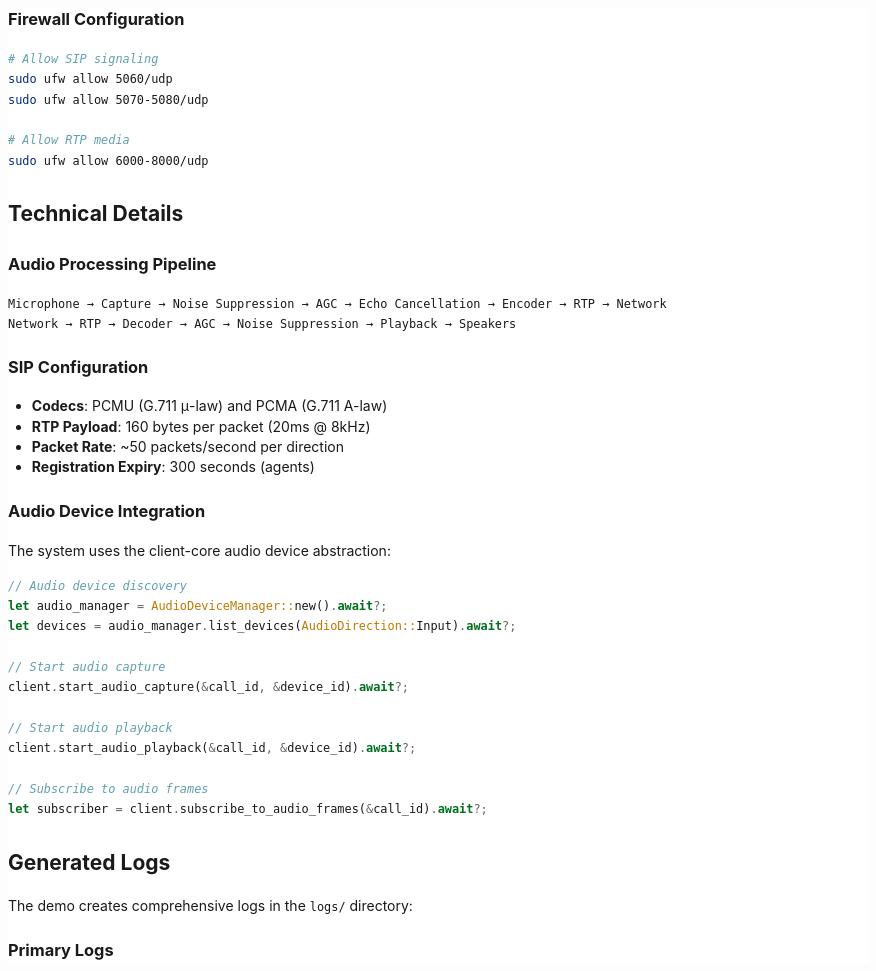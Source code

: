 ### Firewall Configuration

```bash
# Allow SIP signaling
sudo ufw allow 5060/udp
sudo ufw allow 5070-5080/udp

# Allow RTP media
sudo ufw allow 6000-8000/udp
```

## Technical Details

### Audio Processing Pipeline

```
Microphone → Capture → Noise Suppression → AGC → Echo Cancellation → Encoder → RTP → Network
Network → RTP → Decoder → AGC → Noise Suppression → Playback → Speakers
```

### SIP Configuration

- **Codecs**: PCMU (G.711 μ-law) and PCMA (G.711 A-law)
- **RTP Payload**: 160 bytes per packet (20ms @ 8kHz)
- **Packet Rate**: ~50 packets/second per direction
- **Registration Expiry**: 300 seconds (agents)

### Audio Device Integration

The system uses the client-core audio device abstraction:

```rust
// Audio device discovery
let audio_manager = AudioDeviceManager::new().await?;
let devices = audio_manager.list_devices(AudioDirection::Input).await?;

// Start audio capture
client.start_audio_capture(&call_id, &device_id).await?;

// Start audio playback
client.start_audio_playback(&call_id, &device_id).await?;

// Subscribe to audio frames
let subscriber = client.subscribe_to_audio_frames(&call_id).await?;
```

## Generated Logs

The demo creates comprehensive logs in the `logs/` directory:

### Primary Logs
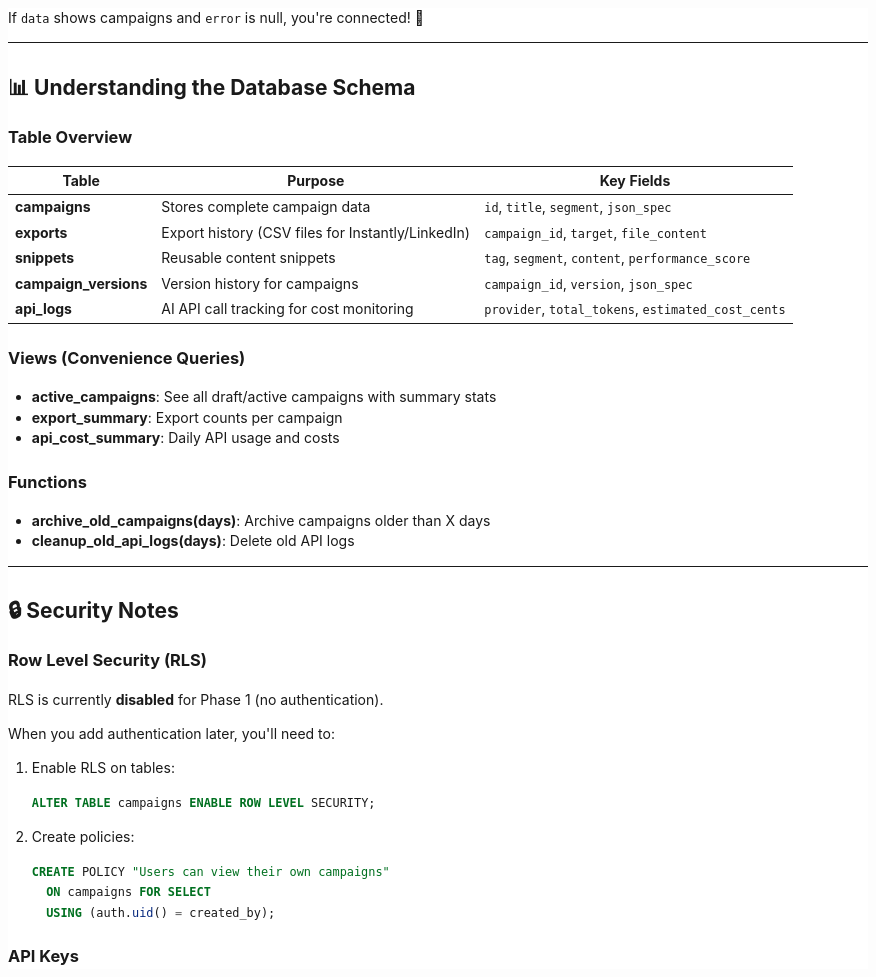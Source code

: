 If `data` shows campaigns and `error` is null, you're connected! 🎉

---

## 📊 Understanding the Database Schema

### Table Overview

| Table | Purpose | Key Fields |
|-------|---------|------------|
| **campaigns** | Stores complete campaign data | `id`, `title`, `segment`, `json_spec` |
| **exports** | Export history (CSV files for Instantly/LinkedIn) | `campaign_id`, `target`, `file_content` |
| **snippets** | Reusable content snippets | `tag`, `segment`, `content`, `performance_score` |
| **campaign_versions** | Version history for campaigns | `campaign_id`, `version`, `json_spec` |
| **api_logs** | AI API call tracking for cost monitoring | `provider`, `total_tokens`, `estimated_cost_cents` |

### Views (Convenience Queries)

- **active_campaigns**: See all draft/active campaigns with summary stats
- **export_summary**: Export counts per campaign
- **api_cost_summary**: Daily API usage and costs

### Functions

- **archive_old_campaigns(days)**: Archive campaigns older than X days
- **cleanup_old_api_logs(days)**: Delete old API logs

---

## 🔒 Security Notes

### Row Level Security (RLS)

RLS is currently **disabled** for Phase 1 (no authentication).

When you add authentication later, you'll need to:

1. Enable RLS on tables:
   ```sql
   ALTER TABLE campaigns ENABLE ROW LEVEL SECURITY;
   ```

2. Create policies:
   ```sql
   CREATE POLICY "Users can view their own campaigns"
     ON campaigns FOR SELECT
     USING (auth.uid() = created_by);
   ```

### API Keys
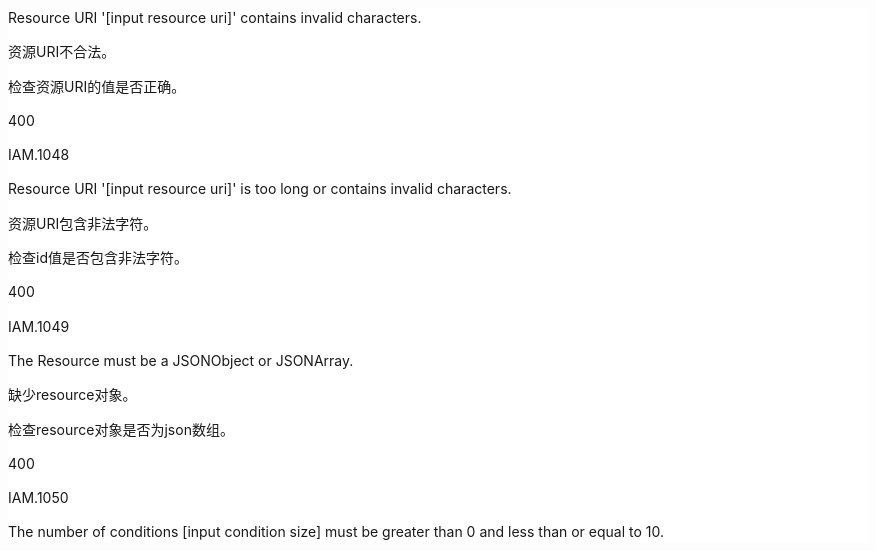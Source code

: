 <td class="cellrowborder" valign="top" width="19.98%" headers="mcps1.1.6.1.3 "><p id="p1860111482528"><a name="p1860111482528"></a><a name="p1860111482528"></a>Resource URI '[input resource uri]' contains invalid characters.</p>
</td>
<td class="cellrowborder" valign="top" width="20%" headers="mcps1.1.6.1.4 "><p id="p15601164814524"><a name="p15601164814524"></a><a name="p15601164814524"></a>资源URI不合法。</p>
</td>
<td class="cellrowborder" valign="top" width="25%" headers="mcps1.1.6.1.5 "><p id="p17601204865212"><a name="p17601204865212"></a><a name="p17601204865212"></a>检查资源URI的值是否正确。</p>
</td>
</tr>
<tr id="row247444815520"><td class="cellrowborder" valign="top" width="15%" headers="mcps1.1.6.1.1 "><p id="p14601114885220"><a name="p14601114885220"></a><a name="p14601114885220"></a>400</p>
</td>
<td class="cellrowborder" valign="top" width="20.02%" headers="mcps1.1.6.1.2 "><p id="p1660110481529"><a name="p1660110481529"></a><a name="p1660110481529"></a>IAM.1048</p>
</td>
<td class="cellrowborder" valign="top" width="19.98%" headers="mcps1.1.6.1.3 "><p id="p460134855216"><a name="p460134855216"></a><a name="p460134855216"></a>Resource URI '[input resource uri]' is too long or contains invalid characters.</p>
</td>
<td class="cellrowborder" valign="top" width="20%" headers="mcps1.1.6.1.4 "><p id="p12601164811523"><a name="p12601164811523"></a><a name="p12601164811523"></a>资源URI包含非法字符。</p>
</td>
<td class="cellrowborder" valign="top" width="25%" headers="mcps1.1.6.1.5 "><p id="p7601648195214"><a name="p7601648195214"></a><a name="p7601648195214"></a>检查id值是否包含非法字符。</p>
</td>
</tr>
<tr id="row147416489528"><td class="cellrowborder" valign="top" width="15%" headers="mcps1.1.6.1.1 "><p id="p6601164810526"><a name="p6601164810526"></a><a name="p6601164810526"></a>400</p>
</td>
<td class="cellrowborder" valign="top" width="20.02%" headers="mcps1.1.6.1.2 "><p id="p14601948185214"><a name="p14601948185214"></a><a name="p14601948185214"></a>IAM.1049</p>
</td>
<td class="cellrowborder" valign="top" width="19.98%" headers="mcps1.1.6.1.3 "><p id="p196011484526"><a name="p196011484526"></a><a name="p196011484526"></a>The Resource must be a JSONObject or JSONArray.</p>
</td>
<td class="cellrowborder" valign="top" width="20%" headers="mcps1.1.6.1.4 "><p id="p7601648125213"><a name="p7601648125213"></a><a name="p7601648125213"></a>缺少resource对象。</p>
</td>
<td class="cellrowborder" valign="top" width="25%" headers="mcps1.1.6.1.5 "><p id="p1160144885214"><a name="p1160144885214"></a><a name="p1160144885214"></a>检查resource对象是否为json数组。</p>
</td>
</tr>
<tr id="row1847412480523"><td class="cellrowborder" valign="top" width="15%" headers="mcps1.1.6.1.1 "><p id="p146011489521"><a name="p146011489521"></a><a name="p146011489521"></a>400</p>
</td>
<td class="cellrowborder" valign="top" width="20.02%" headers="mcps1.1.6.1.2 "><p id="p1760184845211"><a name="p1760184845211"></a><a name="p1760184845211"></a>IAM.1050</p>
</td>
<td class="cellrowborder" valign="top" width="19.98%" headers="mcps1.1.6.1.3 "><p id="p1560154805210"><a name="p1560154805210"></a><a name="p1560154805210"></a>The number of conditions [input condition size] must be greater than 0 and less than or equal to 10.</p>
</td>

#####

• **Assignment**:
Could you reproduce every record above exactly, leaving out the pictures?

• **Solution for this exercise**:
Source code

: ### Firewall Configuration

```bash
# Allow SIP signaling
sudo ufw allow 5060/udp
sudo ufw allow 5070-5080/udp

# Allow RTP media
sudo ufw allow 6000-8000/udp
```

## Technical Details

### Audio Processing Pipeline

```
Microphone → Capture → Noise Suppression → AGC → Echo Cancellation → Encoder → RTP → Network
Network → RTP → Decoder → AGC → Noise Suppression → Playback → Speakers
```

### SIP Configuration

- **Codecs**: PCMU (G.711 μ-law) and PCMA (G.711 A-law)
- **RTP Payload**: 160 bytes per packet (20ms @ 8kHz)
- **Packet Rate**: ~50 packets/second per direction
- **Registration Expiry**: 300 seconds (agents)

### Audio Device Integration

The system uses the client-core audio device abstraction:

```rust
// Audio device discovery
let audio_manager = AudioDeviceManager::new().await?;
let devices = audio_manager.list_devices(AudioDirection::Input).await?;

// Start audio capture
client.start_audio_capture(&call_id, &device_id).await?;

// Start audio playback
client.start_audio_playback(&call_id, &device_id).await?;

// Subscribe to audio frames
let subscriber = client.subscribe_to_audio_frames(&call_id).await?;
```

## Generated Logs

The demo creates comprehensive logs in the `logs/` directory:

### Primary Logs
Source code

: If `data` shows campaigns and `error` is null, you're connected! 🎉

---

## 📊 Understanding the Database Schema

### Table Overview

| Table | Purpose | Key Fields |
|-------|---------|------------|
| **campaigns** | Stores complete campaign data | `id`, `title`, `segment`, `json_spec` |
| **exports** | Export history (CSV files for Instantly/LinkedIn) | `campaign_id`, `target`, `file_content` |
| **snippets** | Reusable content snippets | `tag`, `segment`, `content`, `performance_score` |
| **campaign_versions** | Version history for campaigns | `campaign_id`, `version`, `json_spec` |
| **api_logs** | AI API call tracking for cost monitoring | `provider`, `total_tokens`, `estimated_cost_cents` |

### Views (Convenience Queries)

- **active_campaigns**: See all draft/active campaigns with summary stats
- **export_summary**: Export counts per campaign
- **api_cost_summary**: Daily API usage and costs

### Functions

- **archive_old_campaigns(days)**: Archive campaigns older than X days
- **cleanup_old_api_logs(days)**: Delete old API logs

---

## 🔒 Security Notes

### Row Level Security (RLS)

RLS is currently **disabled** for Phase 1 (no authentication).

When you add authentication later, you'll need to:

1. Enable RLS on tables:
   ```sql
   ALTER TABLE campaigns ENABLE ROW LEVEL SECURITY;
   ```

2. Create policies:
   ```sql
   CREATE POLICY "Users can view their own campaigns"
     ON campaigns FOR SELECT
     USING (auth.uid() = created_by);
   ```

### API Keys
Source code

: <td class="cellrowborder" valign="top" width="19.98%" headers="mcps1.1.6.1.3 "><p id="p1860111482528"><a name="p1860111482528"></a><a name="p1860111482528"></a>Resource URI '[input resource uri]' contains invalid characters.</p>
</td>
<td class="cellrowborder" valign="top" width="20%" headers="mcps1.1.6.1.4 "><p id="p15601164814524"><a name="p15601164814524"></a><a name="p15601164814524"></a>资源URI不合法。</p>
</td>
<td class="cellrowborder" valign="top" width="25%" headers="mcps1.1.6.1.5 "><p id="p17601204865212"><a name="p17601204865212"></a><a name="p17601204865212"></a>检查资源URI的值是否正确。</p>
</td>
</tr>
<tr id="row247444815520"><td class="cellrowborder" valign="top" width="15%" headers="mcps1.1.6.1.1 "><p id="p14601114885220"><a name="p14601114885220"></a><a name="p14601114885220"></a>400</p>
</td>
<td class="cellrowborder" valign="top" width="20.02%" headers="mcps1.1.6.1.2 "><p id="p1660110481529"><a name="p1660110481529"></a><a name="p1660110481529"></a>IAM.1048</p>
</td>
<td class="cellrowborder" valign="top" width="19.98%" headers="mcps1.1.6.1.3 "><p id="p460134855216"><a name="p460134855216"></a><a name="p460134855216"></a>Resource URI '[input resource uri]' is too long or contains invalid characters.</p>
</td>
<td class="cellrowborder" valign="top" width="20%" headers="mcps1.1.6.1.4 "><p id="p12601164811523"><a name="p12601164811523"></a><a name="p12601164811523"></a>资源URI包含非法字符。</p>
</td>
<td class="cellrowborder" valign="top" width="25%" headers="mcps1.1.6.1.5 "><p id="p7601648195214"><a name="p7601648195214"></a><a name="p7601648195214"></a>检查id值是否包含非法字符。</p>
</td>
</tr>
<tr id="row147416489528"><td class="cellrowborder" valign="top" width="15%" headers="mcps1.1.6.1.1 "><p id="p6601164810526"><a name="p6601164810526"></a><a name="p6601164810526"></a>400</p>
</td>
<td class="cellrowborder" valign="top" width="20.02%" headers="mcps1.1.6.1.2 "><p id="p14601948185214"><a name="p14601948185214"></a><a name="p14601948185214"></a>IAM.1049</p>
</td>
<td class="cellrowborder" valign="top" width="19.98%" headers="mcps1.1.6.1.3 "><p id="p196011484526"><a name="p196011484526"></a><a name="p196011484526"></a>The Resource must be a JSONObject or JSONArray.</p>
</td>
<td class="cellrowborder" valign="top" width="20%" headers="mcps1.1.6.1.4 "><p id="p7601648125213"><a name="p7601648125213"></a><a name="p7601648125213"></a>缺少resource对象。</p>
</td>
<td class="cellrowborder" valign="top" width="25%" headers="mcps1.1.6.1.5 "><p id="p1160144885214"><a name="p1160144885214"></a><a name="p1160144885214"></a>检查resource对象是否为json数组。</p>
</td>
</tr>
<tr id="row1847412480523"><td class="cellrowborder" valign="top" width="15%" headers="mcps1.1.6.1.1 "><p id="p146011489521"><a name="p146011489521"></a><a name="p146011489521"></a>400</p>
</td>
<td class="cellrowborder" valign="top" width="20.02%" headers="mcps1.1.6.1.2 "><p id="p1760184845211"><a name="p1760184845211"></a><a name="p1760184845211"></a>IAM.1050</p>
</td>
<td class="cellrowborder" valign="top" width="19.98%" headers="mcps1.1.6.1.3 "><p id="p1560154805210"><a name="p1560154805210"></a><a name="p1560154805210"></a>The number of conditions [input condition size] must be greater than 0 and less than or equal to 10.</p>
</td>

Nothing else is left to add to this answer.